Exercise goal
The lines to copy from the data below are those that hold the string "remove".

Data
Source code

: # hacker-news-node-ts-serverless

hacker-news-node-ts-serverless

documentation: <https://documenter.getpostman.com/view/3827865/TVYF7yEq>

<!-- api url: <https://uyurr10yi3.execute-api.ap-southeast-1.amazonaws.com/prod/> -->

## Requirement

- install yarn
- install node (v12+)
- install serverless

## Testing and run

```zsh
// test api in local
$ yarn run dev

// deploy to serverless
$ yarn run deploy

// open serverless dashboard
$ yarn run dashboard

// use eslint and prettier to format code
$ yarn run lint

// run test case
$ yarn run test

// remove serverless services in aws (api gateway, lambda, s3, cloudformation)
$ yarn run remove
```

Problem solution
// remove serverless services in aws (api gateway, lambda, s3, cloudformation)
$ yarn run remove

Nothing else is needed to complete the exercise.